(Collected data)
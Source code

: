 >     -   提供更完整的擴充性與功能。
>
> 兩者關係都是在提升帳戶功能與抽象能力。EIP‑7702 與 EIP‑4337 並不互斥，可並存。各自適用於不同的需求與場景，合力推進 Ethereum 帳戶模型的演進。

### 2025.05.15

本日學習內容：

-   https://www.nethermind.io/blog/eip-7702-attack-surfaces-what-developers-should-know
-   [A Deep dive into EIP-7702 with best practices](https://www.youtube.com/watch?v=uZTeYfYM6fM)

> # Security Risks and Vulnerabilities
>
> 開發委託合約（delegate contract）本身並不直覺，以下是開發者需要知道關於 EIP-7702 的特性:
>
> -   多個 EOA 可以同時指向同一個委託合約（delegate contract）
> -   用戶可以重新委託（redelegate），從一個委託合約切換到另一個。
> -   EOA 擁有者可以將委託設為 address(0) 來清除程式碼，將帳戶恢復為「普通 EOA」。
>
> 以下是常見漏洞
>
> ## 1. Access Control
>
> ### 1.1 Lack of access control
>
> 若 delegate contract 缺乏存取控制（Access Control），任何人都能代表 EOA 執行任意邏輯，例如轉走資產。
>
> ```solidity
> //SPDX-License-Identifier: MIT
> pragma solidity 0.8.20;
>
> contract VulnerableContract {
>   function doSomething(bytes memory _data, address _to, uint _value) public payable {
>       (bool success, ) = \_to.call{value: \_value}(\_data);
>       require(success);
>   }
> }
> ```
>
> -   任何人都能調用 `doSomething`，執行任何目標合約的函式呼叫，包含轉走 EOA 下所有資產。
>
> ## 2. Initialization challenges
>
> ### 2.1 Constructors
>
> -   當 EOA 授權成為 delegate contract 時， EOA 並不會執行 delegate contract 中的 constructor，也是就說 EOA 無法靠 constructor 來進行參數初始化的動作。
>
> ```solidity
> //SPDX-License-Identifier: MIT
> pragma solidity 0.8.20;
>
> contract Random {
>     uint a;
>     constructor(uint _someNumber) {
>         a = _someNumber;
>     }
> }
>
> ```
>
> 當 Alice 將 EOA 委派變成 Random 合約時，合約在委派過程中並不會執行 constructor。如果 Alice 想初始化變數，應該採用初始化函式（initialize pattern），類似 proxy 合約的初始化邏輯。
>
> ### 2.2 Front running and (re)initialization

...

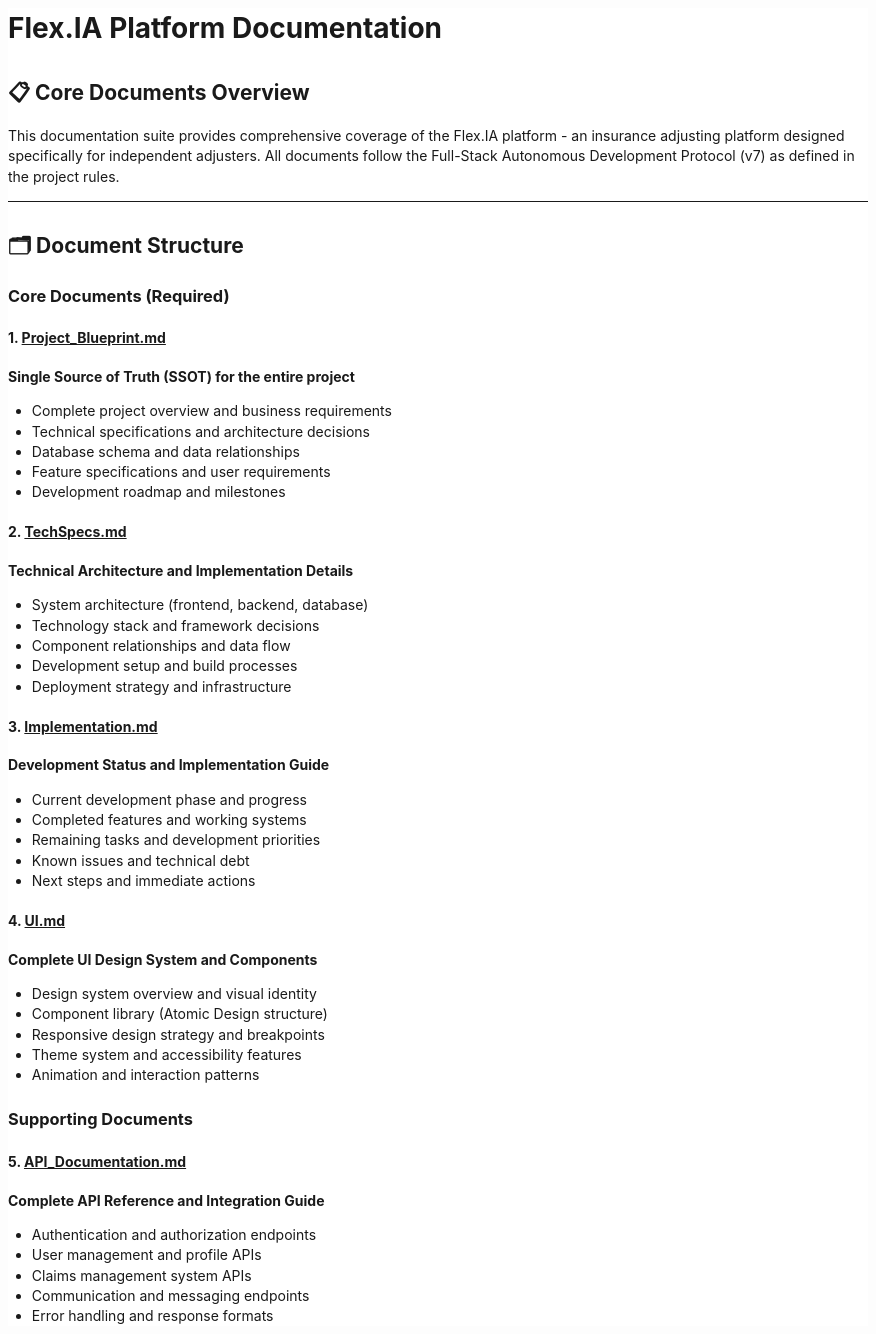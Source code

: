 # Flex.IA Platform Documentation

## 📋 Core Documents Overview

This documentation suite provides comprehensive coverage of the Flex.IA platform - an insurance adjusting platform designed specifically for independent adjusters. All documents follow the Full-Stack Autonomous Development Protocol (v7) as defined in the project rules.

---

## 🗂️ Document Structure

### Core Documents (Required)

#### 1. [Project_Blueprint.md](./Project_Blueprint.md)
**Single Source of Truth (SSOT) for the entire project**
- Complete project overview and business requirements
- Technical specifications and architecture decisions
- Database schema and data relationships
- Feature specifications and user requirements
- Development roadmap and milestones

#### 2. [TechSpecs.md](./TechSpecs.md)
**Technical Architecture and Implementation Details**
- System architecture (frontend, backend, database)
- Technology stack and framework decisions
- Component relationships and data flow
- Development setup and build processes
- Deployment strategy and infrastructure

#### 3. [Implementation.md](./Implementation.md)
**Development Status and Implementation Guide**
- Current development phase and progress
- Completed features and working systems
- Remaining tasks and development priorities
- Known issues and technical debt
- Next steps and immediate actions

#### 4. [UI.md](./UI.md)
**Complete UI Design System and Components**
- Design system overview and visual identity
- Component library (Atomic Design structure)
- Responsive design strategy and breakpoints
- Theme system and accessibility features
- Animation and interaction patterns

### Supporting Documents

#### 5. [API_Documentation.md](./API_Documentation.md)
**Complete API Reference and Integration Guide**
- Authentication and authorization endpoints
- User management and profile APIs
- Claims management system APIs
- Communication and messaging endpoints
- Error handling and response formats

### WORK ITEM
What do the lines above say from the one containing "- Development setup and build processes" down to the one containing "- Design system overview and visual identity"? Return them exactly, both end lines included, and only them.

### COMPLETED EXERCISE
- Development setup and build processes
- Deployment strategy and infrastructure

#### 3. [Implementation.md](./Implementation.md)
**Development Status and Implementation Guide**
- Current development phase and progress
- Completed features and working systems
- Remaining tasks and development priorities
- Known issues and technical debt
- Next steps and immediate actions

#### 4. [UI.md](./UI.md)
**Complete UI Design System and Components**
- Design system overview and visual identity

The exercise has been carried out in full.